计算机工程与应用
計算機工程與應用
계산궤공정여응용
COMPUTER ENGINEERING AND APPLICATIONS
2009年
22期
194-196,205
,共4页
高斯混合模型(GMM)%病态嗓音%Mel倒谱系数(MFCC)%小波变换
高斯混閤模型(GMM)%病態嗓音%Mel倒譜繫數(MFCC)%小波變換
고사혼합모형(GMM)%병태상음%Mel도보계수(MFCC)%소파변환
Ganssian Mixture Model(GMM)%pathological voice%Mel Frequency Cepstrum Coefficient(MFCC)%wavelet transformation
通过分析嗓音的发音机理、病态嗓音与正常嗓音在频域的表现差异,利用小波变换对信号进行分解,突出病态嗓音的特点,提出了基于多尺度分析的小渡降噪、分解的熵系数(Entropy Coefficient based on De-noise,Decomposition of Multi-scaleAnalysis,ECDDMA)作为识别的特征矢量集.并对比分析了语音识别中经典特征参数Mel倒谱系数(MFCC),分别运用这两种特征参数对242例正常嗓音和234例病态嗓音运用高斯混合模型(GMM)进行了识别.结果显示:ECDDMA系数较传统的模拟人耳听觉非线性特性的MFCC及其动态特征能更准确地表征正常与病态嗓音之间的差异,有利于同时提高病态和正常嗓音的识别率.
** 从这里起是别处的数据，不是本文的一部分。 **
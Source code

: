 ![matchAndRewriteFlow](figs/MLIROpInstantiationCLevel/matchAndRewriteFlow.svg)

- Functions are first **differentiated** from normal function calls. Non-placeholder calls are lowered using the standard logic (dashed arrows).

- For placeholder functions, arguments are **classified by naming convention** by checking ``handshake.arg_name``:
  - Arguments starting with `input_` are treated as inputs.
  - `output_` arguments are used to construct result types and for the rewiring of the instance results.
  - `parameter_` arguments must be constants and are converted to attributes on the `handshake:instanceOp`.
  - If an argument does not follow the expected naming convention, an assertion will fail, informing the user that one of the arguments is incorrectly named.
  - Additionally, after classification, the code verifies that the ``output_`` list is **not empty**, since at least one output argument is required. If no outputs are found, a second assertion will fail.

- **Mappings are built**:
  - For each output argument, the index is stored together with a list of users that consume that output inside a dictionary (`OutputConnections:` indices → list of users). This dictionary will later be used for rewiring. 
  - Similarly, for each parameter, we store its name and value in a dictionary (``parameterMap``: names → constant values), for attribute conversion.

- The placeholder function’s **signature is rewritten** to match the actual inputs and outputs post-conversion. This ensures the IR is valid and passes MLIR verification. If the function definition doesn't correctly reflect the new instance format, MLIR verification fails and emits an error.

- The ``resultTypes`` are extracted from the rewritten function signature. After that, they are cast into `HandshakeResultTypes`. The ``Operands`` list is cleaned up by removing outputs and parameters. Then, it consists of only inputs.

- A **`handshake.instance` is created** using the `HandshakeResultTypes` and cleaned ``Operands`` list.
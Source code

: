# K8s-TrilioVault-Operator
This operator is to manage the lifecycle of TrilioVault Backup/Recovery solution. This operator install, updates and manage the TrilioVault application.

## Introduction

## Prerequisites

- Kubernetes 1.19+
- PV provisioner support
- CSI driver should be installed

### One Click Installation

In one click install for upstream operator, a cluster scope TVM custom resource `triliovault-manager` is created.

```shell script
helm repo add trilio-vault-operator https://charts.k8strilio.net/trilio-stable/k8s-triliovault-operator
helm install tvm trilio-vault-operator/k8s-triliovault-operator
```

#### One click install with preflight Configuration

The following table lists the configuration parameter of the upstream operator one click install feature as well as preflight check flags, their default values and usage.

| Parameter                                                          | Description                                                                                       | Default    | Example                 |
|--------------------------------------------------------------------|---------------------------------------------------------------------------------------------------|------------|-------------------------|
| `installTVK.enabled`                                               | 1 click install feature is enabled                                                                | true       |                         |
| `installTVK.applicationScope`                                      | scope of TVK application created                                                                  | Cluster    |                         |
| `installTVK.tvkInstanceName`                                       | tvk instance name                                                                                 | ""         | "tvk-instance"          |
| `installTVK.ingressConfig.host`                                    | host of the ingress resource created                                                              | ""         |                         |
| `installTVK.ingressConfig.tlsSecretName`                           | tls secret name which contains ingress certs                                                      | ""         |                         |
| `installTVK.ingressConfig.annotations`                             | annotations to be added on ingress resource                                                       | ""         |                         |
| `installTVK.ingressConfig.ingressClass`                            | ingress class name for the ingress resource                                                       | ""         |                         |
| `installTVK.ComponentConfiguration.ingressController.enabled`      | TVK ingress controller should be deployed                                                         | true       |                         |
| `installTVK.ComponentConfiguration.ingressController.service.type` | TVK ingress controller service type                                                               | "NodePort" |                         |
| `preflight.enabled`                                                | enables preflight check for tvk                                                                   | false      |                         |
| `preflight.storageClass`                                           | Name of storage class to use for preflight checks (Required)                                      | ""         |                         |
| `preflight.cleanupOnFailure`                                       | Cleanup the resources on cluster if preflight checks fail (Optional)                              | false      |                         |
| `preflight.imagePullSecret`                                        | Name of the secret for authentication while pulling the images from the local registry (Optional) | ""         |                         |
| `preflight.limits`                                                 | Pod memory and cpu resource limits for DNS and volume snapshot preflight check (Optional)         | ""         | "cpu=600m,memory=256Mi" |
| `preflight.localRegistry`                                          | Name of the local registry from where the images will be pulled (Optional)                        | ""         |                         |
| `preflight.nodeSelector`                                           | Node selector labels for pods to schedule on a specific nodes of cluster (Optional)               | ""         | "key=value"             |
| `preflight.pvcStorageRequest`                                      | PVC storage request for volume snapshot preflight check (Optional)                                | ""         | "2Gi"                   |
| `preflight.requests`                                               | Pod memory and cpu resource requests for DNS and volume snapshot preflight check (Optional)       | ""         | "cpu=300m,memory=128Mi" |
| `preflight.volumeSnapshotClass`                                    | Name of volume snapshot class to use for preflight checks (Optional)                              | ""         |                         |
通過分析嗓音的髮音機理、病態嗓音與正常嗓音在頻域的錶現差異,利用小波變換對信號進行分解,突齣病態嗓音的特點,提齣瞭基于多呎度分析的小渡降譟、分解的熵繫數(Entropy Coefficient based on De-noise,Decomposition of Multi-scaleAnalysis,ECDDMA)作為識彆的特徵矢量集.併對比分析瞭語音識彆中經典特徵參數Mel倒譜繫數(MFCC),分彆運用這兩種特徵參數對242例正常嗓音和234例病態嗓音運用高斯混閤模型(GMM)進行瞭識彆.結果顯示:ECDDMA繫數較傳統的模擬人耳聽覺非線性特性的MFCC及其動態特徵能更準確地錶徵正常與病態嗓音之間的差異,有利于同時提高病態和正常嗓音的識彆率.
통과분석상음적발음궤리、병태상음여정상상음재빈역적표현차이,이용소파변환대신호진행분해,돌출병태상음적특점,제출료기우다척도분석적소도강조、분해적적계수(Entropy Coefficient based on De-noise,Decomposition of Multi-scaleAnalysis,ECDDMA)작위식별적특정시량집.병대비분석료어음식별중경전특정삼수Mel도보계수(MFCC),분별운용저량충특정삼수대242례정상상음화234례병태상음운용고사혼합모형(GMM)진행료식별.결과현시:ECDDMA계수교전통적모의인이은각비선성특성적MFCC급기동태특정능경준학지표정정상여병태상음지간적차이,유리우동시제고병태화정상상음적식별솔.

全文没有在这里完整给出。